- Records provided -

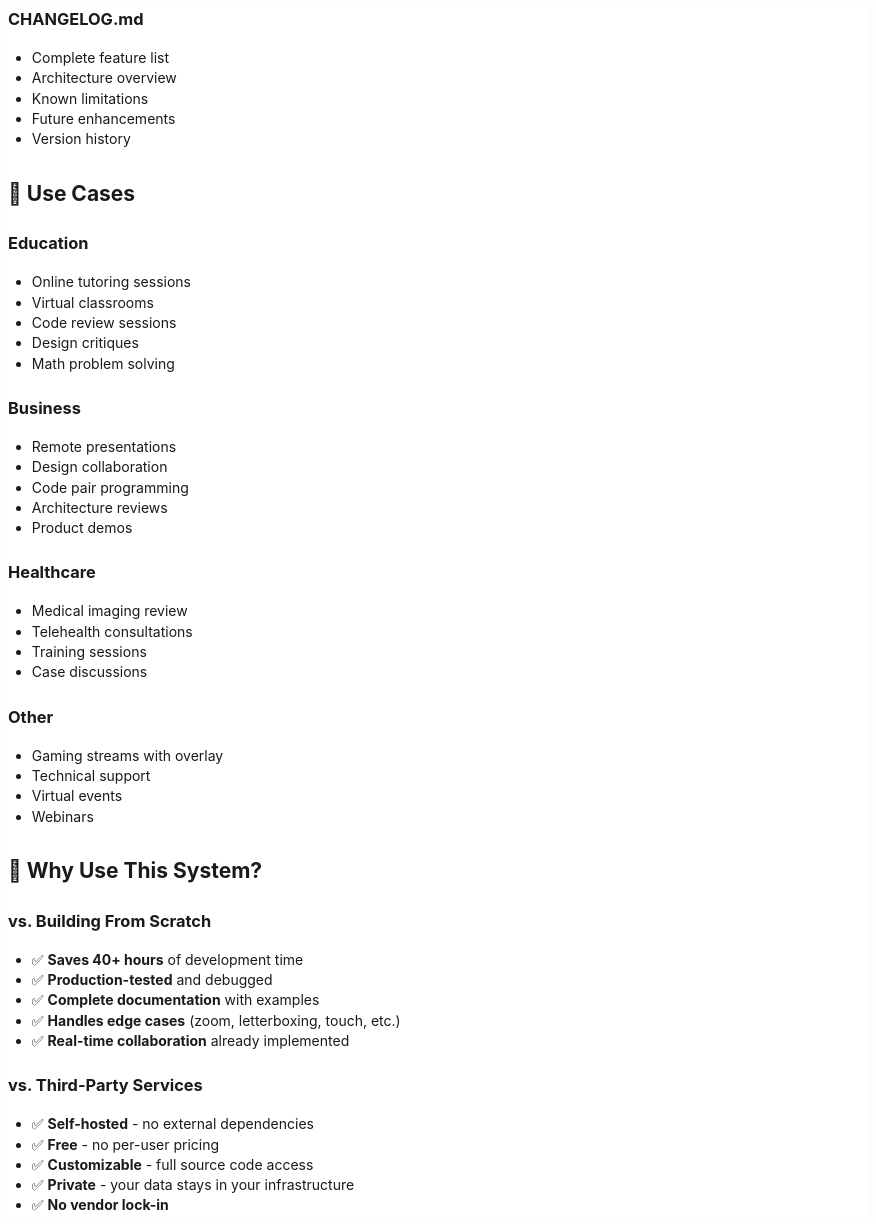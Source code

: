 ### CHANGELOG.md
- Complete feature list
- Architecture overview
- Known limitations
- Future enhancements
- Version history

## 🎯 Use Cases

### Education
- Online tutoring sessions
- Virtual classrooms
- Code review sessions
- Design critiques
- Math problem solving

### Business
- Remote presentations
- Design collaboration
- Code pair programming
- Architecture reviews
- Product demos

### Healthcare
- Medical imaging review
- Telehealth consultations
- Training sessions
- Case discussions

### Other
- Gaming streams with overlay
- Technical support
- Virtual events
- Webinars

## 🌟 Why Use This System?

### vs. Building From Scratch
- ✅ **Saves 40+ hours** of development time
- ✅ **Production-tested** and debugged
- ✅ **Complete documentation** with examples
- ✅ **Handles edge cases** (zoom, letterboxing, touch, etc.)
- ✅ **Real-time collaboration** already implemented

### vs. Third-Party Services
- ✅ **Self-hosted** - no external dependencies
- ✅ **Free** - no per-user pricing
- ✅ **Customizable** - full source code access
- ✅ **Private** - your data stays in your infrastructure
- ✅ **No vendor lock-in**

--

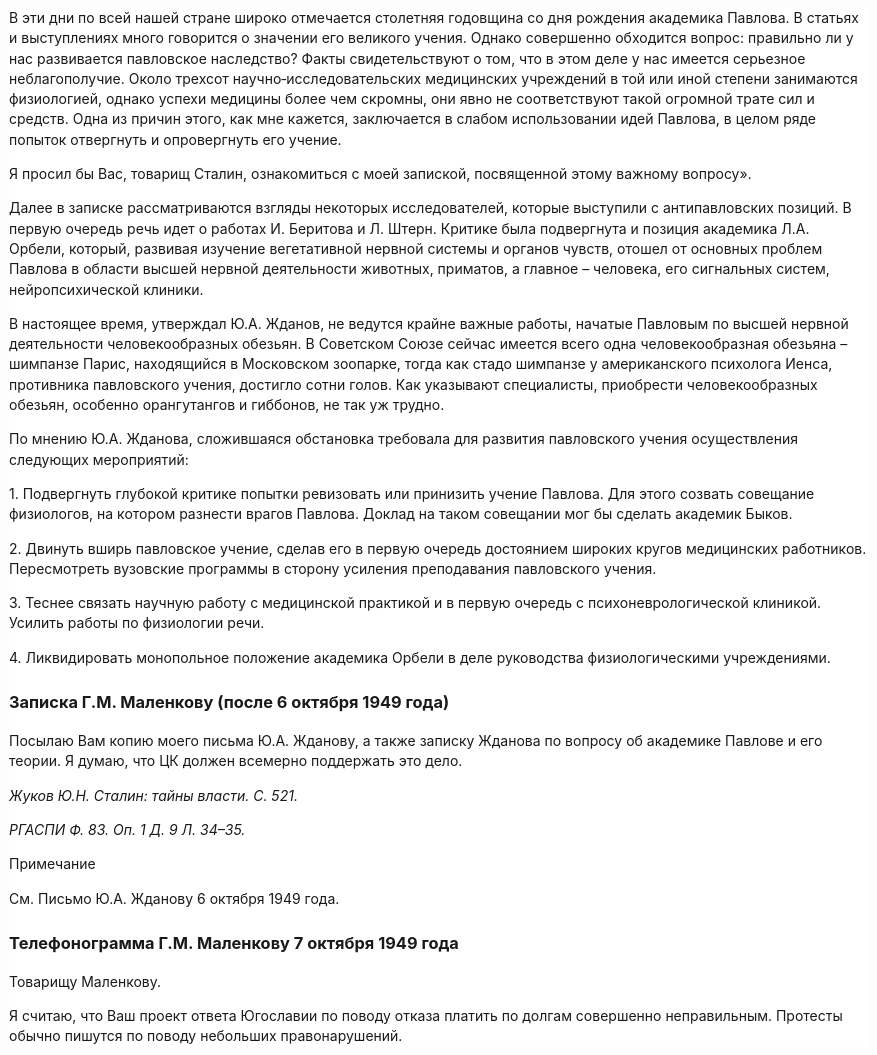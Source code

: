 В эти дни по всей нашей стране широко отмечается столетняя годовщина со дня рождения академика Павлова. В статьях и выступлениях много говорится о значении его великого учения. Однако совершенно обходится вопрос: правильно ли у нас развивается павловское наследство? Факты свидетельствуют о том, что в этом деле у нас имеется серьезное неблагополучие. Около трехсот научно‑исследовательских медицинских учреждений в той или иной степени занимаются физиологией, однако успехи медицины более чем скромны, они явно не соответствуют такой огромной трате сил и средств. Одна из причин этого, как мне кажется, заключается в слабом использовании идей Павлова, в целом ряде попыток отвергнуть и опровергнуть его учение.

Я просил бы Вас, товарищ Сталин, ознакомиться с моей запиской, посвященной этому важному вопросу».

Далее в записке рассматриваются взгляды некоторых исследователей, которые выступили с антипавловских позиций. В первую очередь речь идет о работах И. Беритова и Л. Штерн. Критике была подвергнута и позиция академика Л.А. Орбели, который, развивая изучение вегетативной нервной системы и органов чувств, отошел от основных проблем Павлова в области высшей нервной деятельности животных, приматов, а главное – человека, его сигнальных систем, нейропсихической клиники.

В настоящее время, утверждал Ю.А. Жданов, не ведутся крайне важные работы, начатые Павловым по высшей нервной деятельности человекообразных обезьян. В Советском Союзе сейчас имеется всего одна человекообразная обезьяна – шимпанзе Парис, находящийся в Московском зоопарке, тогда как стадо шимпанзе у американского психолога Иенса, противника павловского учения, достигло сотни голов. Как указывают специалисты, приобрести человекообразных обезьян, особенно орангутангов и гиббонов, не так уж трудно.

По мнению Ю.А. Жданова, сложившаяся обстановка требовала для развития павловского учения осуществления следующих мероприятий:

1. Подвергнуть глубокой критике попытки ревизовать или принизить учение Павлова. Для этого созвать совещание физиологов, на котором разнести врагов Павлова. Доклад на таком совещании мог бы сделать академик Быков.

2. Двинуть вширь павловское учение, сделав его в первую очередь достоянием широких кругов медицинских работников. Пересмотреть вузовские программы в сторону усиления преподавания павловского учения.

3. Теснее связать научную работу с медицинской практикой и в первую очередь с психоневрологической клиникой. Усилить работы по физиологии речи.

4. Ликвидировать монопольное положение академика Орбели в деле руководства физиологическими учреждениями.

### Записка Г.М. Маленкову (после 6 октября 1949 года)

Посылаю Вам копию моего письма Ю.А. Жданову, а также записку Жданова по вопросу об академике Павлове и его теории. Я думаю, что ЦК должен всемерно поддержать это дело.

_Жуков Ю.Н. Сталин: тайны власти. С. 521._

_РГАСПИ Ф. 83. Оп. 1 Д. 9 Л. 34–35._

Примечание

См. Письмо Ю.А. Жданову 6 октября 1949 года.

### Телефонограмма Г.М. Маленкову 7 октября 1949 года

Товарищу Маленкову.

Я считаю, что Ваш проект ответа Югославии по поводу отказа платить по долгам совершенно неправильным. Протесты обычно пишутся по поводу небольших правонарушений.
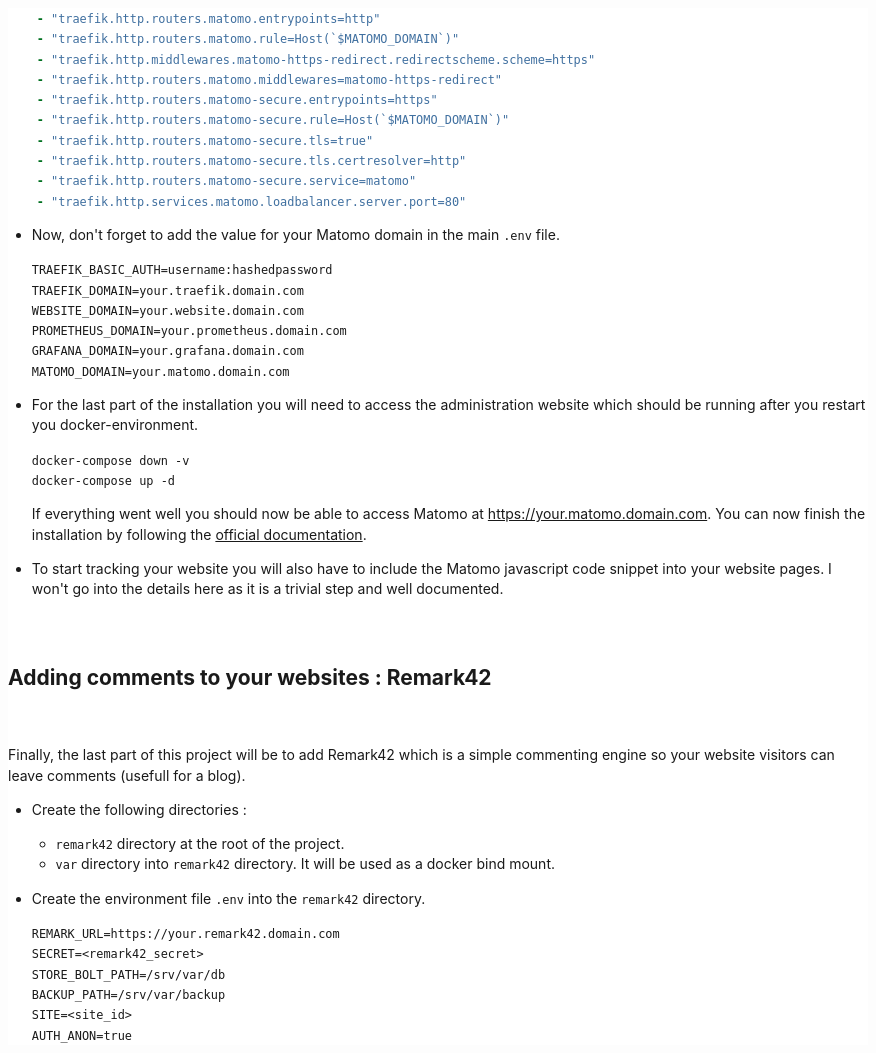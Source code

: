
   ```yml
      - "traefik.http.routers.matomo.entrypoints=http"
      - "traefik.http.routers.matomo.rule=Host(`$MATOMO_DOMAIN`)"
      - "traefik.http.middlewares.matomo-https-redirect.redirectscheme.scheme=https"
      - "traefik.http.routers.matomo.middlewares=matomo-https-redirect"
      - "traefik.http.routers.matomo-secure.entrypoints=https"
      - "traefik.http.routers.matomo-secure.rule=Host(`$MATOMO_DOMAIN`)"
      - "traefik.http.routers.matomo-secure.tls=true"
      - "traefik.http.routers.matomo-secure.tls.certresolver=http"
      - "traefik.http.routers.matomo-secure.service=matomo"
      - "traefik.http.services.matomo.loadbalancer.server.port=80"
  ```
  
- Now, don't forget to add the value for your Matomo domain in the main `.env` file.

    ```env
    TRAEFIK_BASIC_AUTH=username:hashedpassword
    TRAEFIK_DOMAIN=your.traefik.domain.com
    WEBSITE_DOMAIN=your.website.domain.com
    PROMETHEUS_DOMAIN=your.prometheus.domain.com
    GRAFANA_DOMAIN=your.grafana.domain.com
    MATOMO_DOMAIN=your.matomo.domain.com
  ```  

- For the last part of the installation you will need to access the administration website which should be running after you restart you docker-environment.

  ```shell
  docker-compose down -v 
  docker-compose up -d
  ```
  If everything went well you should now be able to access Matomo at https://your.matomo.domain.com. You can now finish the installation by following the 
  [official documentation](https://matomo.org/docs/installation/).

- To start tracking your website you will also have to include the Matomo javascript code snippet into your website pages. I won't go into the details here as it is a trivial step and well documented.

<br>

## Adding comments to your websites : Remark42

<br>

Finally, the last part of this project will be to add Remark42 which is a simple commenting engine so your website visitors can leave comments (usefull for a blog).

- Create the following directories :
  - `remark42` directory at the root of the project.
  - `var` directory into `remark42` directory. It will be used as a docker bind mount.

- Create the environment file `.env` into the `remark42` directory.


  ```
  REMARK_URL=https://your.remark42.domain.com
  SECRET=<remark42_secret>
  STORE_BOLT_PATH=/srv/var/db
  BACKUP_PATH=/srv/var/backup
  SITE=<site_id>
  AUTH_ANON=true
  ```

- Task to complete -
Give again exactly, and only, the lines above starting at the one with "### Education" and ending at the one with "- ✅ **Private**".

- Problem solution -
### Education
- Online tutoring sessions
- Virtual classrooms
- Code review sessions
- Design critiques
- Math problem solving

### Business
- Remote presentations
- Design collaboration
- Code pair programming
- Architecture reviews
- Product demos

### Healthcare
- Medical imaging review
- Telehealth consultations
- Training sessions
- Case discussions

### Other
- Gaming streams with overlay
- Technical support
- Virtual events
- Webinars

## 🌟 Why Use This System?

### vs. Building From Scratch
- ✅ **Saves 40+ hours** of development time
- ✅ **Production-tested** and debugged
- ✅ **Complete documentation** with examples
- ✅ **Handles edge cases** (zoom, letterboxing, touch, etc.)
- ✅ **Real-time collaboration** already implemented

### vs. Third-Party Services
- ✅ **Self-hosted** - no external dependencies
- ✅ **Free** - no per-user pricing
- ✅ **Customizable** - full source code access
- ✅ **Private** - your data stays in your infrastructure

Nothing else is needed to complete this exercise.